Can you say "bookaholic"?
I'm looking forward to finishing my new office trailer so I can have many of my books around me again. I will, however, still have to weed them out thoroughly in order to fit them in. I do intend to be strict with myself and only keep what will fit. Books in storage are a sad thing. Some of it is a bit silly. I mean, most of my collection is non-fiction reference type stuff. I mean, that's the sort of thing that having the internet makes unnecessary. However, having the printed books does feel good to me.
For many years I had the desire to be a writer. About 1993 I got a chance to write a play in collaboration with a friend, Barbara Stopp Vance. We wrote several plays that did pretty well. A couple of them were produced several times and in four countries. I went on to write other plays including a couple of award winning one-acts that were produced at Sam Bass Theater in Round Rock, Tx.
For several years following I concentrated more on the acting/directing side of theater and less on writing, although I did have several ideas germinating. A short time ago I returned to the writing with ideas for two projects. One is a series of mystery novels, the other is a stand-alone fantasy. I also have several play projects in working. Every single play I worked on previously was developed in different ways. Only one actually began with me knowing the ending, and even that one wound up working out differently than planned. Now I find it easy to come up interesting, if unrelated, scenes, but I often find it difficult to find out what the overall story is, and where it is going. That makes it very difficult. In fact, it's a huge challenge. Sometimes it feels like I'm trying to string together a bunch of improv skits.

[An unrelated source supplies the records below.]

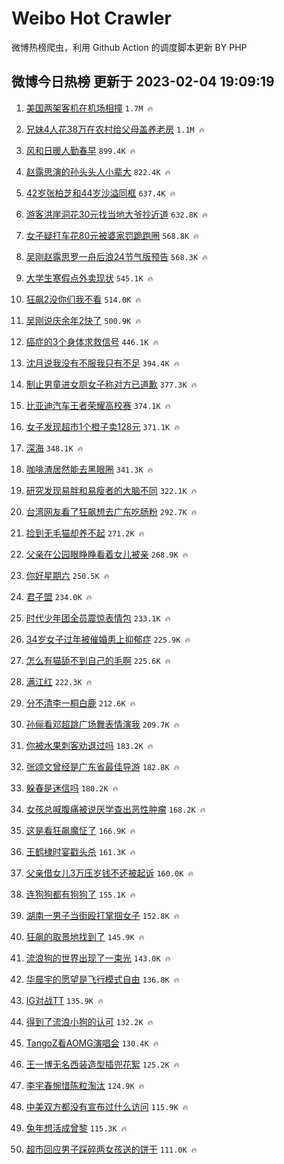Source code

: # Weibo Hot Crawler 



微博热榜爬虫，利用 Github Action 的调度脚本更新 BY PHP 


## 微博今日热榜 更新于 2023-02-04 19:09:19 
1. [美国两架客机在机场相撞](https://s.weibo.com/weibo?q=%23%E7%BE%8E%E5%9B%BD%E4%B8%A4%E6%9E%B6%E5%AE%A2%E6%9C%BA%E5%9C%A8%E6%9C%BA%E5%9C%BA%E7%9B%B8%E6%92%9E%23&t=31&band_rank=1&Refer=top) `1.7M 🔥` 

1. [兄妹4人花38万在农村给父母盖养老房](https://s.weibo.com/weibo?q=%23%E5%85%84%E5%A6%B94%E4%BA%BA%E8%8A%B138%E4%B8%87%E5%9C%A8%E5%86%9C%E6%9D%91%E7%BB%99%E7%88%B6%E6%AF%8D%E7%9B%96%E5%85%BB%E8%80%81%E6%88%BF%23&t=31&band_rank=2&Refer=top) `1.1M 🔥` 

1. [风和日暖人勤春早](https://s.weibo.com/weibo?q=%23%E9%A3%8E%E5%92%8C%E6%97%A5%E6%9A%96%E4%BA%BA%E5%8B%A4%E6%98%A5%E6%97%A9%23&t=31&band_rank=3&Refer=top) `899.4K 🔥` 

1. [赵露思演的孙头头人小辈大](https://s.weibo.com/weibo?q=%23%E8%B5%B5%E9%9C%B2%E6%80%9D%E6%BC%94%E7%9A%84%E5%AD%99%E5%A4%B4%E5%A4%B4%E4%BA%BA%E5%B0%8F%E8%BE%88%E5%A4%A7%23&t=31&band_rank=4&Refer=top) `822.4K 🔥` 

1. [42岁张柏芝和44岁沙溢同框](https://s.weibo.com/weibo?q=%2342%E5%B2%81%E5%BC%A0%E6%9F%8F%E8%8A%9D%E5%92%8C44%E5%B2%81%E6%B2%99%E6%BA%A2%E5%90%8C%E6%A1%86%23&t=31&band_rank=5&Refer=top) `637.4K 🔥` 

1. [游客洪崖洞花30元找当地大爷抄近道](https://s.weibo.com/weibo?q=%23%E6%B8%B8%E5%AE%A2%E6%B4%AA%E5%B4%96%E6%B4%9E%E8%8A%B130%E5%85%83%E6%89%BE%E5%BD%93%E5%9C%B0%E5%A4%A7%E7%88%B7%E6%8A%84%E8%BF%91%E9%81%93%23&t=31&band_rank=6&Refer=top) `632.8K 🔥` 

1. [女子疑打车花80元被婆家罚跪跑圈](https://s.weibo.com/weibo?q=%23%E5%A5%B3%E5%AD%90%E7%96%91%E6%89%93%E8%BD%A6%E8%8A%B180%E5%85%83%E8%A2%AB%E5%A9%86%E5%AE%B6%E7%BD%9A%E8%B7%AA%E8%B7%91%E5%9C%88%23&t=31&band_rank=7&Refer=top) `568.8K 🔥` 

1. [吴刚赵露思罗一舟后浪24节气版预告](https://s.weibo.com/weibo?q=%23%E5%90%B4%E5%88%9A%E8%B5%B5%E9%9C%B2%E6%80%9D%E7%BD%97%E4%B8%80%E8%88%9F%E5%90%8E%E6%B5%AA24%E8%8A%82%E6%B0%94%E7%89%88%E9%A2%84%E5%91%8A%23&t=31&band_rank=8&Refer=top) `568.3K 🔥` 

1. [大学生寒假点外卖现状](https://s.weibo.com/weibo?q=%23%E5%A4%A7%E5%AD%A6%E7%94%9F%E5%AF%92%E5%81%87%E7%82%B9%E5%A4%96%E5%8D%96%E7%8E%B0%E7%8A%B6%23&t=31&band_rank=9&Refer=top) `545.1K 🔥` 

1. [狂飙2没你们我不看](https://s.weibo.com/weibo?q=%23%E7%8B%82%E9%A3%992%E6%B2%A1%E4%BD%A0%E4%BB%AC%E6%88%91%E4%B8%8D%E7%9C%8B%23&t=31&band_rank=10&Refer=top) `514.0K 🔥` 

1. [吴刚说庆余年2快了](https://s.weibo.com/weibo?q=%23%E5%90%B4%E5%88%9A%E8%AF%B4%E5%BA%86%E4%BD%99%E5%B9%B42%E5%BF%AB%E4%BA%86%23&t=31&band_rank=11&Refer=top) `500.9K 🔥` 

1. [癌症的3个身体求救信号](https://s.weibo.com/weibo?q=%23%E7%99%8C%E7%97%87%E7%9A%843%E4%B8%AA%E8%BA%AB%E4%BD%93%E6%B1%82%E6%95%91%E4%BF%A1%E5%8F%B7%23&t=31&band_rank=12&Refer=top) `446.1K 🔥` 

1. [沈月说我没有不服我只有不足](https://s.weibo.com/weibo?q=%23%E6%B2%88%E6%9C%88%E8%AF%B4%E6%88%91%E6%B2%A1%E6%9C%89%E4%B8%8D%E6%9C%8D%E6%88%91%E5%8F%AA%E6%9C%89%E4%B8%8D%E8%B6%B3%23&t=31&band_rank=13&Refer=top) `394.4K 🔥` 

1. [制止男童进女厕女子称对方已道歉](https://s.weibo.com/weibo?q=%23%E5%88%B6%E6%AD%A2%E7%94%B7%E7%AB%A5%E8%BF%9B%E5%A5%B3%E5%8E%95%E5%A5%B3%E5%AD%90%E7%A7%B0%E5%AF%B9%E6%96%B9%E5%B7%B2%E9%81%93%E6%AD%89%23&t=31&band_rank=14&Refer=top) `377.3K 🔥` 

1. [比亚迪汽车王者荣耀高校赛](https://s.weibo.com/weibo?q=%23%E6%AF%94%E4%BA%9A%E8%BF%AA%E6%B1%BD%E8%BD%A6%E7%8E%8B%E8%80%85%E8%8D%A3%E8%80%80%E9%AB%98%E6%A0%A1%E8%B5%9B%23&t=31&band_rank=15&Refer=top) `374.1K 🔥` 

1. [女子发现超市1个橙子卖128元](https://s.weibo.com/weibo?q=%23%E5%A5%B3%E5%AD%90%E5%8F%91%E7%8E%B0%E8%B6%85%E5%B8%821%E4%B8%AA%E6%A9%99%E5%AD%90%E5%8D%96128%E5%85%83%23&t=31&band_rank=16&Refer=top) `371.1K 🔥` 

1. [深海](https://s.weibo.com/weibo?q=%E6%B7%B1%E6%B5%B7&t=31&band_rank=17&Refer=top) `348.1K 🔥` 

1. [咖啡渣居然能去黑眼圈](https://s.weibo.com/weibo?q=%23%E5%92%96%E5%95%A1%E6%B8%A3%E5%B1%85%E7%84%B6%E8%83%BD%E5%8E%BB%E9%BB%91%E7%9C%BC%E5%9C%88%23&t=31&band_rank=18&Refer=top) `341.3K 🔥` 

1. [研究发现易胖和易瘦者的大脑不同](https://s.weibo.com/weibo?q=%23%E7%A0%94%E7%A9%B6%E5%8F%91%E7%8E%B0%E6%98%93%E8%83%96%E5%92%8C%E6%98%93%E7%98%A6%E8%80%85%E7%9A%84%E5%A4%A7%E8%84%91%E4%B8%8D%E5%90%8C%23&t=31&band_rank=19&Refer=top) `322.1K 🔥` 

1. [台湾网友看了狂飙想去广东吃肠粉](https://s.weibo.com/weibo?q=%23%E5%8F%B0%E6%B9%BE%E7%BD%91%E5%8F%8B%E7%9C%8B%E4%BA%86%E7%8B%82%E9%A3%99%E6%83%B3%E5%8E%BB%E5%B9%BF%E4%B8%9C%E5%90%83%E8%82%A0%E7%B2%89%23&t=31&band_rank=20&Refer=top) `292.7K 🔥` 

1. [捡到无毛猫却养不起](https://s.weibo.com/weibo?q=%23%E6%8D%A1%E5%88%B0%E6%97%A0%E6%AF%9B%E7%8C%AB%E5%8D%B4%E5%85%BB%E4%B8%8D%E8%B5%B7%23&t=31&band_rank=21&Refer=top) `271.2K 🔥` 

1. [父亲在公园眼睁睁看着女儿被亲](https://s.weibo.com/weibo?q=%23%E7%88%B6%E4%BA%B2%E5%9C%A8%E5%85%AC%E5%9B%AD%E7%9C%BC%E7%9D%81%E7%9D%81%E7%9C%8B%E7%9D%80%E5%A5%B3%E5%84%BF%E8%A2%AB%E4%BA%B2%23&t=31&band_rank=22&Refer=top) `268.9K 🔥` 

1. [你好星期六](https://s.weibo.com/weibo?q=%E4%BD%A0%E5%A5%BD%E6%98%9F%E6%9C%9F%E5%85%AD&t=31&band_rank=23&Refer=top) `250.5K 🔥` 

1. [君子盟](https://s.weibo.com/weibo?q=%E5%90%9B%E5%AD%90%E7%9B%9F&t=31&band_rank=24&Refer=top) `234.0K 🔥` 

1. [时代少年团全员震惊表情包](https://s.weibo.com/weibo?q=%23%E6%97%B6%E4%BB%A3%E5%B0%91%E5%B9%B4%E5%9B%A2%E5%85%A8%E5%91%98%E9%9C%87%E6%83%8A%E8%A1%A8%E6%83%85%E5%8C%85%23&t=31&band_rank=25&Refer=top) `233.1K 🔥` 

1. [34岁女子过年被催婚患上抑郁症](https://s.weibo.com/weibo?q=%2334%E5%B2%81%E5%A5%B3%E5%AD%90%E8%BF%87%E5%B9%B4%E8%A2%AB%E5%82%AC%E5%A9%9A%E6%82%A3%E4%B8%8A%E6%8A%91%E9%83%81%E7%97%87%23&t=31&band_rank=26&Refer=top) `225.9K 🔥` 

1. [怎么有猫舔不到自己的毛啊](https://s.weibo.com/weibo?q=%23%E6%80%8E%E4%B9%88%E6%9C%89%E7%8C%AB%E8%88%94%E4%B8%8D%E5%88%B0%E8%87%AA%E5%B7%B1%E7%9A%84%E6%AF%9B%E5%95%8A%23&t=31&band_rank=27&Refer=top) `225.6K 🔥` 

1. [满江红](https://s.weibo.com/weibo?q=%E6%BB%A1%E6%B1%9F%E7%BA%A2&t=31&band_rank=28&Refer=top) `222.3K 🔥` 

1. [分不清李一桐白鹿](https://s.weibo.com/weibo?q=%23%E5%88%86%E4%B8%8D%E6%B8%85%E6%9D%8E%E4%B8%80%E6%A1%90%E7%99%BD%E9%B9%BF%23&t=31&band_rank=29&Refer=top) `212.6K 🔥` 

1. [孙俪看邓超跳广场舞表情演我](https://s.weibo.com/weibo?q=%23%E5%AD%99%E4%BF%AA%E7%9C%8B%E9%82%93%E8%B6%85%E8%B7%B3%E5%B9%BF%E5%9C%BA%E8%88%9E%E8%A1%A8%E6%83%85%E6%BC%94%E6%88%91%23&t=31&band_rank=30&Refer=top) `209.7K 🔥` 

1. [你被水果刺客劝退过吗](https://s.weibo.com/weibo?q=%23%E4%BD%A0%E8%A2%AB%E6%B0%B4%E6%9E%9C%E5%88%BA%E5%AE%A2%E5%8A%9D%E9%80%80%E8%BF%87%E5%90%97%23&t=31&band_rank=31&Refer=top) `183.2K 🔥` 

1. [张颂文曾经是广东省最佳导游](https://s.weibo.com/weibo?q=%23%E5%BC%A0%E9%A2%82%E6%96%87%E6%9B%BE%E7%BB%8F%E6%98%AF%E5%B9%BF%E4%B8%9C%E7%9C%81%E6%9C%80%E4%BD%B3%E5%AF%BC%E6%B8%B8%23&t=31&band_rank=32&Refer=top) `182.8K 🔥` 

1. [躲春是迷信吗](https://s.weibo.com/weibo?q=%23%E8%BA%B2%E6%98%A5%E6%98%AF%E8%BF%B7%E4%BF%A1%E5%90%97%23&t=31&band_rank=33&Refer=top) `180.2K 🔥` 

1. [女孩总喊腹痛被说厌学查出恶性肿瘤](https://s.weibo.com/weibo?q=%23%E5%A5%B3%E5%AD%A9%E6%80%BB%E5%96%8A%E8%85%B9%E7%97%9B%E8%A2%AB%E8%AF%B4%E5%8E%8C%E5%AD%A6%E6%9F%A5%E5%87%BA%E6%81%B6%E6%80%A7%E8%82%BF%E7%98%A4%23&t=31&band_rank=34&Refer=top) `168.2K 🔥` 

1. [这是看狂飙魔怔了](https://s.weibo.com/weibo?q=%23%E8%BF%99%E6%98%AF%E7%9C%8B%E7%8B%82%E9%A3%99%E9%AD%94%E6%80%94%E4%BA%86%23&t=31&band_rank=35&Refer=top) `166.9K 🔥` 

1. [王鹤棣时宴戳头杀](https://s.weibo.com/weibo?q=%23%E7%8E%8B%E9%B9%A4%E6%A3%A3%E6%97%B6%E5%AE%B4%E6%88%B3%E5%A4%B4%E6%9D%80%23&t=31&band_rank=36&Refer=top) `161.3K 🔥` 

1. [父亲借女儿3万压岁钱不还被起诉](https://s.weibo.com/weibo?q=%23%E7%88%B6%E4%BA%B2%E5%80%9F%E5%A5%B3%E5%84%BF3%E4%B8%87%E5%8E%8B%E5%B2%81%E9%92%B1%E4%B8%8D%E8%BF%98%E8%A2%AB%E8%B5%B7%E8%AF%89%23&t=31&band_rank=37&Refer=top) `160.0K 🔥` 

1. [连狗狗都有狗狗了](https://s.weibo.com/weibo?q=%23%E8%BF%9E%E7%8B%97%E7%8B%97%E9%83%BD%E6%9C%89%E7%8B%97%E7%8B%97%E4%BA%86%23&t=31&band_rank=38&Refer=top) `155.1K 🔥` 

1. [湖南一男子当街殴打掌掴女子](https://s.weibo.com/weibo?q=%23%E6%B9%96%E5%8D%97%E4%B8%80%E7%94%B7%E5%AD%90%E5%BD%93%E8%A1%97%E6%AE%B4%E6%89%93%E6%8E%8C%E6%8E%B4%E5%A5%B3%E5%AD%90%23&t=31&band_rank=39&Refer=top) `152.8K 🔥` 

1. [狂飙的取景地找到了](https://s.weibo.com/weibo?q=%23%E7%8B%82%E9%A3%99%E7%9A%84%E5%8F%96%E6%99%AF%E5%9C%B0%E6%89%BE%E5%88%B0%E4%BA%86%23&t=31&band_rank=40&Refer=top) `145.9K 🔥` 

1. [流浪狗的世界出现了一束光](https://s.weibo.com/weibo?q=%23%E6%B5%81%E6%B5%AA%E7%8B%97%E7%9A%84%E4%B8%96%E7%95%8C%E5%87%BA%E7%8E%B0%E4%BA%86%E4%B8%80%E6%9D%9F%E5%85%89%23&t=31&band_rank=41&Refer=top) `143.0K 🔥` 

1. [华晨宇的愿望是飞行模式自由](https://s.weibo.com/weibo?q=%23%E5%8D%8E%E6%99%A8%E5%AE%87%E7%9A%84%E6%84%BF%E6%9C%9B%E6%98%AF%E9%A3%9E%E8%A1%8C%E6%A8%A1%E5%BC%8F%E8%87%AA%E7%94%B1%23&t=31&band_rank=42&Refer=top) `136.8K 🔥` 

1. [IG对战TT](https://s.weibo.com/weibo?q=%23IG%E5%AF%B9%E6%88%98TT%23&t=31&band_rank=43&Refer=top) `135.9K 🔥` 

1. [得到了流浪小狗的认可](https://s.weibo.com/weibo?q=%23%E5%BE%97%E5%88%B0%E4%BA%86%E6%B5%81%E6%B5%AA%E5%B0%8F%E7%8B%97%E7%9A%84%E8%AE%A4%E5%8F%AF%23&t=31&band_rank=44&Refer=top) `132.2K 🔥` 

1. [TangoZ看AOMG演唱会](https://s.weibo.com/weibo?q=%23TangoZ%E7%9C%8BAOMG%E6%BC%94%E5%94%B1%E4%BC%9A%23&t=31&band_rank=45&Refer=top) `130.4K 🔥` 

1. [王一博无名西装造型插兜花絮](https://s.weibo.com/weibo?q=%23%E7%8E%8B%E4%B8%80%E5%8D%9A%E6%97%A0%E5%90%8D%E8%A5%BF%E8%A3%85%E9%80%A0%E5%9E%8B%E6%8F%92%E5%85%9C%E8%8A%B1%E7%B5%AE%23&t=31&band_rank=46&Refer=top) `125.2K 🔥` 

1. [李宇春惋惜陈粒淘汰](https://s.weibo.com/weibo?q=%23%E6%9D%8E%E5%AE%87%E6%98%A5%E6%83%8B%E6%83%9C%E9%99%88%E7%B2%92%E6%B7%98%E6%B1%B0%23&t=31&band_rank=47&Refer=top) `124.9K 🔥` 

1. [中美双方都没有宣布过什么访问](https://s.weibo.com/weibo?q=%23%E4%B8%AD%E7%BE%8E%E5%8F%8C%E6%96%B9%E9%83%BD%E6%B2%A1%E6%9C%89%E5%AE%A3%E5%B8%83%E8%BF%87%E4%BB%80%E4%B9%88%E8%AE%BF%E9%97%AE%23&t=31&band_rank=48&Refer=top) `115.9K 🔥` 

1. [兔年想活成曾黎](https://s.weibo.com/weibo?q=%23%E5%85%94%E5%B9%B4%E6%83%B3%E6%B4%BB%E6%88%90%E6%9B%BE%E9%BB%8E%23&t=31&band_rank=49&Refer=top) `115.3K 🔥` 

1. [超市回应男子踩碎两女孩送的饼干](https://s.weibo.com/weibo?q=%23%E8%B6%85%E5%B8%82%E5%9B%9E%E5%BA%94%E7%94%B7%E5%AD%90%E8%B8%A9%E7%A2%8E%E4%B8%A4%E5%A5%B3%E5%AD%A9%E9%80%81%E7%9A%84%E9%A5%BC%E5%B9%B2%23&t=31&band_rank=50&Refer=top) `111.0K 🔥`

Oh, well. If it was easy we'd all be authors.
Within the last couple of days I finished reading 3 books I had started at various times recently. I'm not sure how it happens, I often have several books in progress. Usually it's a book I'm reading that someone gave me, or I've had kicking around for awhile, then I get one from the library that of course I need to read and take back soon, or it's one I just got from one of my favorite series or author's I'm more interested in, so I jump into that one and then later go back and finish the previous one. I also often have one book in progress by my bed for night reading, and another in the bathroom for, well, you know. The bathroom is my branch library, what can I say?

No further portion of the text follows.